Now I see the bottom nav links use this Drupal function: menu_navigation_links() in menu.inc but the top nav uses a custom function.
This function in the template.php script looks to be the one creating the links
function lplus($text, $path, $options = array()) {
global $language;
// Merge in defaults.
$options += array(
'attributes' => array(),
'html' => FALSE,
);
// Append active class.
if (($path == $_GET['q'] || ($path == '<front>' && drupal_is_front_page())) &&
(empty($options['language']) || $options['language']->language == $language->language)) {
if (isset($options['attributes']['class'])) {
$options['attributes']['class'] .= ' active';
}
else {
$options['attributes']['class'] = 'active';
}
}
// Remove all HTML and PHP tags from a tooltip. For best performance, we act only
// if a quick strpos() pre-check gave a suspicion (because strip_tags() is expensive).
if (isset($options['attributes']['title']) && strpos($options['attributes']['title'], '<') !== FALSE) {
$options['attributes']['title'] = strip_tags($options['attributes']['title']);
}
return '<a href="'. check_url(url($path, $options)) .'"'. drupal_attributes($options['attributes']) .'><b>'. ($options['html'] ? $text : check_plain($text)) .'</b></a>';
}
not sure how to incorporate what I need into this function.
So on the home page the ?q=node/ is missing and if I append the ampersand it throws an error.
http://www.site.com/&attr=1234 // throws error
But if I mod it to the correct format it works fine
http://www.site.com/?attr=1234
Assuming that when you mean pages, you mean the content type of pages (will work for any other content type as long as it's really content and not something in a block or view).

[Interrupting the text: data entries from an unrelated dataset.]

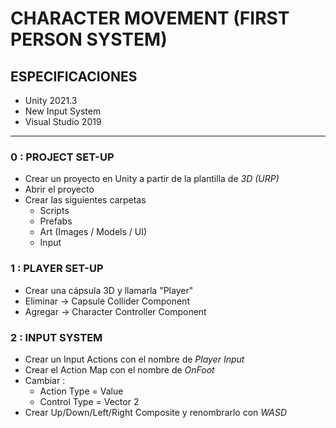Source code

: # CHARACTER MOVEMENT (FIRST PERSON SYSTEM)
## ESPECIFICACIONES
- Unity 2021.3
- New Input System
- Visual Studio 2019
---
### 0 : PROJECT SET-UP
- Crear un proyecto en Unity a partir de la plantilla de _3D (URP)_
- Abrir el proyecto
- Crear las siguientes carpetas
  - Scripts
  - Prefabs
  - Art (Images / Models / UI)
  - Input

### 1 : PLAYER SET-UP
- Crear una cápsula 3D y llamarla "Player"
- Eliminar -> Capsule Collider Component
- Agregar -> Character Controller Component

### 2 : INPUT SYSTEM
- Crear un Input Actions con el nombre de _Player Input_
- Crear el Action Map con el nombre de _OnFoot_
- Cambiar :
  - Action Type = Value
  - Control Type = Vector 2
- Crear Up/Down/Left/Right Composite y renombrarlo con _WASD_

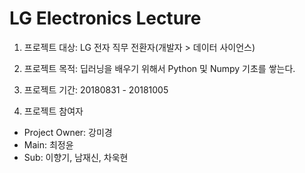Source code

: # LG Electronics Lecture

1. 프로젝트 대상: LG 전자 직무 전환자(개발자 > 데이터 사이언스)

2. 프로젝트 목적: 딥러닝을 배우기 위해서 Python 및 Numpy 기초를 쌓는다.

3. 프로젝트 기간: 20180831 - 20181005

4. 프로젝트 참여자
  - Project Owner: 강미경
  - Main: 최정윤
  - Sub: 이향기, 남재신, 차욱현

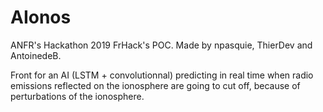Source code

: # AIonos

ANFR's Hackathon 2019 FrHack's POC. Made by npasquie, ThierDev and AntoinedeB.

Front for an AI (LSTM + convolutionnal) predicting in real time when radio emissions reflected on the ionosphere are going to cut off, because of perturbations of the ionosphere.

You can easily replace the contents of any node that is about to be viewed by running a str_replace or with a regular expression. For instance, using str_replace:
function module_nodeapi(&$node, $op, $a3 = NULL, $a4 = NULL) {
switch($op) {
case "view":
$node->body = str_replace($expected_link, $desired_link);
break;
}
}
where you define desired link somewhere else. Not an optimal solution, but non-Javascript browsers (yes, they still exist!) can't get around the forced, desired URLs if you try to change it with Javascript.

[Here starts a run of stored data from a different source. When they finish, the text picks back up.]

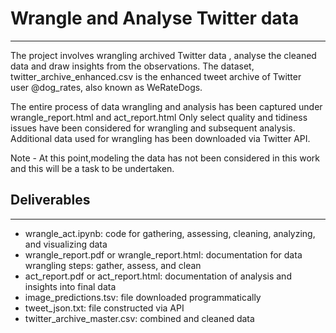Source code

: 
# Wrangle and Analyse Twitter data 
-----------------------------------------------
The project involves wrangling  archived Twitter data , analyse the cleaned data and draw insights from the observations. The dataset, twitter_archive_enhanced.csv  is the  enhanced tweet archive of Twitter user @dog_rates, also known as WeRateDogs. 

The entire process of data wrangling and analysis has been captured under wrangle_report.html and act_report.html
Only select quality and tidiness issues have been considered for wrangling and subsequent analysis. Additional data used for wrangling has been downloaded via Twitter API.

Note - At this point,modeling the data has not been considered in this work and this will be a task to be undertaken.


## Deliverables
----------------
- wrangle_act.ipynb: code for gathering, assessing, cleaning, analyzing, and visualizing data
- wrangle_report.pdf or wrangle_report.html: documentation for data wrangling steps: gather, assess, and clean
- act_report.pdf or act_report.html: documentation of analysis and insights into final data
- image_predictions.tsv: file downloaded programmatically
- tweet_json.txt: file constructed via API
- twitter_archive_master.csv: combined and cleaned data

I think doing it in Drupal/PHP would be cleaner. Check out Pathauto module: http://drupal.org/node/17345
There is a good discussion on a related topic here:
http://drupal.org/node/249864
This wouldn't use jquery (instead you would overwrite a function using PHP) but you could get the same result. This assumes, however, that you are working with menu links.
I think you should consider exploring PURL ( http://drupal.org/project/purl ) and some of the modules it works with e.g. spaces and context.
I don't suggest you use jQuery to do this. It's a better practice to do this server side in PHP (Drupal).
You can overwrite the links dynamically into your preprocess page function.
On your template.php file:
function *yourtheme*_preprocess_page(&$vars, $hook){
//You can do it for the region that you need
$vars['content'] = preg_replace('/<a href="(.*?)"/i', '<a href="$1&attr=1234"', $vars['content']);
}
Note:
I did not try it, its only a hint.
It will add your parameters to the outside links too.